***** Information provided *****
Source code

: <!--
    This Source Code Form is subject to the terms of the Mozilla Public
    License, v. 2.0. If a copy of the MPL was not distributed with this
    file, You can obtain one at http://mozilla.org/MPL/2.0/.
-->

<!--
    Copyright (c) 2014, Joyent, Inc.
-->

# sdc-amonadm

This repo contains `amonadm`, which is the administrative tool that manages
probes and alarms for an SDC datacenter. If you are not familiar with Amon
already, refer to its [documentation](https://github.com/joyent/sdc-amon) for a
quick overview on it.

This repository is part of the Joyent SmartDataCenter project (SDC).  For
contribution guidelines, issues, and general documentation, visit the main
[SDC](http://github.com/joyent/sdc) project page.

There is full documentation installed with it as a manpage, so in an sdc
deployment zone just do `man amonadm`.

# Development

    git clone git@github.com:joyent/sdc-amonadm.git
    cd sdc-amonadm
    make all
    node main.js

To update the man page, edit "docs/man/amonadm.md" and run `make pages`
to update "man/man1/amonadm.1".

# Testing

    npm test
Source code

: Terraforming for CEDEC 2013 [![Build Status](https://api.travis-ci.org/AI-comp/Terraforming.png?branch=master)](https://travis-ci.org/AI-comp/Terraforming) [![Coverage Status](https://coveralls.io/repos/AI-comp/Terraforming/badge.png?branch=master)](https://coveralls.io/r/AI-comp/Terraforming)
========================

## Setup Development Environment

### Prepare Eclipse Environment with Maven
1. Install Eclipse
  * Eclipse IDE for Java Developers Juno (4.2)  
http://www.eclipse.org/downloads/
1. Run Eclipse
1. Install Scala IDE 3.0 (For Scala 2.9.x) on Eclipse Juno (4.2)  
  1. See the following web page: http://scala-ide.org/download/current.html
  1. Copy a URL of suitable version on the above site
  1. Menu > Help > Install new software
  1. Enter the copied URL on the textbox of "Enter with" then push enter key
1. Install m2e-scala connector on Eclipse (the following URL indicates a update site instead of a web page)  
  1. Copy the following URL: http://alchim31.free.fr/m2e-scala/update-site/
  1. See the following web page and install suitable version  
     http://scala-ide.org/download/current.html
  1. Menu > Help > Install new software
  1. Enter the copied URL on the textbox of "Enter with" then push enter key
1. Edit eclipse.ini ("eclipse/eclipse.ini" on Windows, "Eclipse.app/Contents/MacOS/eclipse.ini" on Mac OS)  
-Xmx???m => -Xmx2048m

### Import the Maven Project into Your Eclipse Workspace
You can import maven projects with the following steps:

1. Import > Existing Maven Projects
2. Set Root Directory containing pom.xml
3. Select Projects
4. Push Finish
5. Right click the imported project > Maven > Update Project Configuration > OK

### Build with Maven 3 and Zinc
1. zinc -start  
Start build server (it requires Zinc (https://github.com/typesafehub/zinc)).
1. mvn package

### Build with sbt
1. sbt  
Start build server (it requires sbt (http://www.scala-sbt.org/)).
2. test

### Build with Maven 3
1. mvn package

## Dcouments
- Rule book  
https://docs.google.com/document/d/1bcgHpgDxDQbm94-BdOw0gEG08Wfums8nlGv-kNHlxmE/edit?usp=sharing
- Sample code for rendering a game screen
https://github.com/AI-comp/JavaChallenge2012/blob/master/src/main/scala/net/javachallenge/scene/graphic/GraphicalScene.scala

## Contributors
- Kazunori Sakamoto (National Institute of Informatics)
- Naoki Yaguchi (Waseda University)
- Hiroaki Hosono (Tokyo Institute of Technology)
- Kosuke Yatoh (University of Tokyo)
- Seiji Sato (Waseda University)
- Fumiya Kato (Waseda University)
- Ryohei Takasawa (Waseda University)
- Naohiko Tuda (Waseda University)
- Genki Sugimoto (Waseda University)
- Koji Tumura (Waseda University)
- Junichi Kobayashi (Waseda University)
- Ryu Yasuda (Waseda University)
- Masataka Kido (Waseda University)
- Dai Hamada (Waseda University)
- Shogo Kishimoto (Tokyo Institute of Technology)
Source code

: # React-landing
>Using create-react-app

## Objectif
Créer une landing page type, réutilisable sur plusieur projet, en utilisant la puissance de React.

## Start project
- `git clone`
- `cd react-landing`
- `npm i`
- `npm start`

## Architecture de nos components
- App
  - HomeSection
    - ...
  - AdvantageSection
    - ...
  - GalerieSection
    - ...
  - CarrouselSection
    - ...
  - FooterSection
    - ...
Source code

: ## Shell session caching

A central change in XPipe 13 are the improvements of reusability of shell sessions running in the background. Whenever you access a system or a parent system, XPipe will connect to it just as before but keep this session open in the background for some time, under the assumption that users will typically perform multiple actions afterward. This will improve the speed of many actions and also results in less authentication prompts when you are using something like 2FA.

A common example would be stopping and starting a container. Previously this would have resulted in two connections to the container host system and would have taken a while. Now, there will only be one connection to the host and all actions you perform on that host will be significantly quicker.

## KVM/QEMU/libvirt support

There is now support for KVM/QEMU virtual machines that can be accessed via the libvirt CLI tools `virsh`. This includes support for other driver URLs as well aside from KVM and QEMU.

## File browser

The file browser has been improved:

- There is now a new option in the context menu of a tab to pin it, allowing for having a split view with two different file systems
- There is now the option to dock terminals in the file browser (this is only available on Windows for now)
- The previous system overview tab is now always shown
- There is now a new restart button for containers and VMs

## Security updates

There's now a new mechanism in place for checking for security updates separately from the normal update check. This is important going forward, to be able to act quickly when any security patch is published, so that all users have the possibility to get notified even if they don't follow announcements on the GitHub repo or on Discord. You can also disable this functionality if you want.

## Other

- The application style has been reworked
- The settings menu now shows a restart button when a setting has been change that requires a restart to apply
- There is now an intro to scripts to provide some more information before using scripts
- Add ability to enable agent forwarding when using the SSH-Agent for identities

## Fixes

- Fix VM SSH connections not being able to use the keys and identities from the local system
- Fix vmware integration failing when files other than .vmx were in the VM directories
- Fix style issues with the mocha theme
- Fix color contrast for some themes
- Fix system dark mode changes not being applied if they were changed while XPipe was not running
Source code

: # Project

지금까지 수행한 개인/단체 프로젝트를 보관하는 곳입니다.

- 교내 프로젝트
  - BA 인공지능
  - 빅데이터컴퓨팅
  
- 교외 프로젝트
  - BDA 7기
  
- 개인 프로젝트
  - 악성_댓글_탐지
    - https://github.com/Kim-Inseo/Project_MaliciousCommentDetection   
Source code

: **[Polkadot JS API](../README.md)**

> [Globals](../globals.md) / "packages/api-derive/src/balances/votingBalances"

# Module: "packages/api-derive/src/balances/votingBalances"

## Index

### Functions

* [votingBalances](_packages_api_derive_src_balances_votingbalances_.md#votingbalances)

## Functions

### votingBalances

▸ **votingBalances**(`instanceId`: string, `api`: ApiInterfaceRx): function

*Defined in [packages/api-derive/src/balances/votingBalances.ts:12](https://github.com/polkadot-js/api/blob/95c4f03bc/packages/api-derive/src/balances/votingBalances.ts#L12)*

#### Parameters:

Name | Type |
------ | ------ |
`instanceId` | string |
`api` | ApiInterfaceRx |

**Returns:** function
*****
Exercise objective ::
Give back each record exactly, from the first line through the last.

Task result ::
Source code

: <!--
    This Source Code Form is subject to the terms of the Mozilla Public
    License, v. 2.0. If a copy of the MPL was not distributed with this
    file, You can obtain one at http://mozilla.org/MPL/2.0/.
-->

<!--
    Copyright (c) 2014, Joyent, Inc.
-->

# sdc-amonadm

This repo contains `amonadm`, which is the administrative tool that manages
probes and alarms for an SDC datacenter. If you are not familiar with Amon
already, refer to its [documentation](https://github.com/joyent/sdc-amon) for a
quick overview on it.

This repository is part of the Joyent SmartDataCenter project (SDC).  For
contribution guidelines, issues, and general documentation, visit the main
[SDC](http://github.com/joyent/sdc) project page.

There is full documentation installed with it as a manpage, so in an sdc
deployment zone just do `man amonadm`.

# Development

    git clone git@github.com:joyent/sdc-amonadm.git
    cd sdc-amonadm
    make all
    node main.js

To update the man page, edit "docs/man/amonadm.md" and run `make pages`
to update "man/man1/amonadm.1".

# Testing

    npm test
Source code

: Terraforming for CEDEC 2013 [![Build Status](https://api.travis-ci.org/AI-comp/Terraforming.png?branch=master)](https://travis-ci.org/AI-comp/Terraforming) [![Coverage Status](https://coveralls.io/repos/AI-comp/Terraforming/badge.png?branch=master)](https://coveralls.io/r/AI-comp/Terraforming)
========================

## Setup Development Environment

### Prepare Eclipse Environment with Maven
1. Install Eclipse
  * Eclipse IDE for Java Developers Juno (4.2)  
http://www.eclipse.org/downloads/
1. Run Eclipse
1. Install Scala IDE 3.0 (For Scala 2.9.x) on Eclipse Juno (4.2)  
  1. See the following web page: http://scala-ide.org/download/current.html
  1. Copy a URL of suitable version on the above site
  1. Menu > Help > Install new software
  1. Enter the copied URL on the textbox of "Enter with" then push enter key
1. Install m2e-scala connector on Eclipse (the following URL indicates a update site instead of a web page)  
  1. Copy the following URL: http://alchim31.free.fr/m2e-scala/update-site/
  1. See the following web page and install suitable version  
     http://scala-ide.org/download/current.html
  1. Menu > Help > Install new software
  1. Enter the copied URL on the textbox of "Enter with" then push enter key
1. Edit eclipse.ini ("eclipse/eclipse.ini" on Windows, "Eclipse.app/Contents/MacOS/eclipse.ini" on Mac OS)  
-Xmx???m => -Xmx2048m

### Import the Maven Project into Your Eclipse Workspace
You can import maven projects with the following steps:

1. Import > Existing Maven Projects
2. Set Root Directory containing pom.xml
3. Select Projects
4. Push Finish
5. Right click the imported project > Maven > Update Project Configuration > OK

### Build with Maven 3 and Zinc
1. zinc -start  
Start build server (it requires Zinc (https://github.com/typesafehub/zinc)).
1. mvn package

### Build with sbt
1. sbt  
Start build server (it requires sbt (http://www.scala-sbt.org/)).
2. test

### Build with Maven 3
1. mvn package

## Dcouments
- Rule book  
https://docs.google.com/document/d/1bcgHpgDxDQbm94-BdOw0gEG08Wfums8nlGv-kNHlxmE/edit?usp=sharing
- Sample code for rendering a game screen
https://github.com/AI-comp/JavaChallenge2012/blob/master/src/main/scala/net/javachallenge/scene/graphic/GraphicalScene.scala

## Contributors
- Kazunori Sakamoto (National Institute of Informatics)
- Naoki Yaguchi (Waseda University)
- Hiroaki Hosono (Tokyo Institute of Technology)
- Kosuke Yatoh (University of Tokyo)
- Seiji Sato (Waseda University)
- Fumiya Kato (Waseda University)
- Ryohei Takasawa (Waseda University)
- Naohiko Tuda (Waseda University)
- Genki Sugimoto (Waseda University)
- Koji Tumura (Waseda University)
- Junichi Kobayashi (Waseda University)
- Ryu Yasuda (Waseda University)
- Masataka Kido (Waseda University)
- Dai Hamada (Waseda University)
- Shogo Kishimoto (Tokyo Institute of Technology)
Source code

: # React-landing
>Using create-react-app

## Objectif
Créer une landing page type, réutilisable sur plusieur projet, en utilisant la puissance de React.

## Start project
- `git clone`
- `cd react-landing`
- `npm i`
- `npm start`

## Architecture de nos components
- App
  - HomeSection
    - ...
  - AdvantageSection
    - ...
  - GalerieSection
    - ...
  - CarrouselSection
    - ...
  - FooterSection
    - ...
Source code

: ## Shell session caching

A central change in XPipe 13 are the improvements of reusability of shell sessions running in the background. Whenever you access a system or a parent system, XPipe will connect to it just as before but keep this session open in the background for some time, under the assumption that users will typically perform multiple actions afterward. This will improve the speed of many actions and also results in less authentication prompts when you are using something like 2FA.

A common example would be stopping and starting a container. Previously this would have resulted in two connections to the container host system and would have taken a while. Now, there will only be one connection to the host and all actions you perform on that host will be significantly quicker.

## KVM/QEMU/libvirt support

There is now support for KVM/QEMU virtual machines that can be accessed via the libvirt CLI tools `virsh`. This includes support for other driver URLs as well aside from KVM and QEMU.

## File browser

The file browser has been improved:

- There is now a new option in the context menu of a tab to pin it, allowing for having a split view with two different file systems
- There is now the option to dock terminals in the file browser (this is only available on Windows for now)
- The previous system overview tab is now always shown
- There is now a new restart button for containers and VMs

## Security updates

There's now a new mechanism in place for checking for security updates separately from the normal update check. This is important going forward, to be able to act quickly when any security patch is published, so that all users have the possibility to get notified even if they don't follow announcements on the GitHub repo or on Discord. You can also disable this functionality if you want.

## Other

- The application style has been reworked
- The settings menu now shows a restart button when a setting has been change that requires a restart to apply
- There is now an intro to scripts to provide some more information before using scripts
- Add ability to enable agent forwarding when using the SSH-Agent for identities

## Fixes

- Fix VM SSH connections not being able to use the keys and identities from the local system
- Fix vmware integration failing when files other than .vmx were in the VM directories
- Fix style issues with the mocha theme
- Fix color contrast for some themes
- Fix system dark mode changes not being applied if they were changed while XPipe was not running
Source code

: # Project

지금까지 수행한 개인/단체 프로젝트를 보관하는 곳입니다.

- 교내 프로젝트
  - BA 인공지능
  - 빅데이터컴퓨팅
  
- 교외 프로젝트
  - BDA 7기
  
- 개인 프로젝트
  - 악성_댓글_탐지
    - https://github.com/Kim-Inseo/Project_MaliciousCommentDetection   
Source code

: **[Polkadot JS API](../README.md)**

> [Globals](../globals.md) / "packages/api-derive/src/balances/votingBalances"

# Module: "packages/api-derive/src/balances/votingBalances"

## Index

### Functions

* [votingBalances](_packages_api_derive_src_balances_votingbalances_.md#votingbalances)

## Functions

### votingBalances

▸ **votingBalances**(`instanceId`: string, `api`: ApiInterfaceRx): function

*Defined in [packages/api-derive/src/balances/votingBalances.ts:12](https://github.com/polkadot-js/api/blob/95c4f03bc/packages/api-derive/src/balances/votingBalances.ts#L12)*

#### Parameters:

Name | Type |
------ | ------ |
`instanceId` | string |
`api` | ApiInterfaceRx |

**Returns:** function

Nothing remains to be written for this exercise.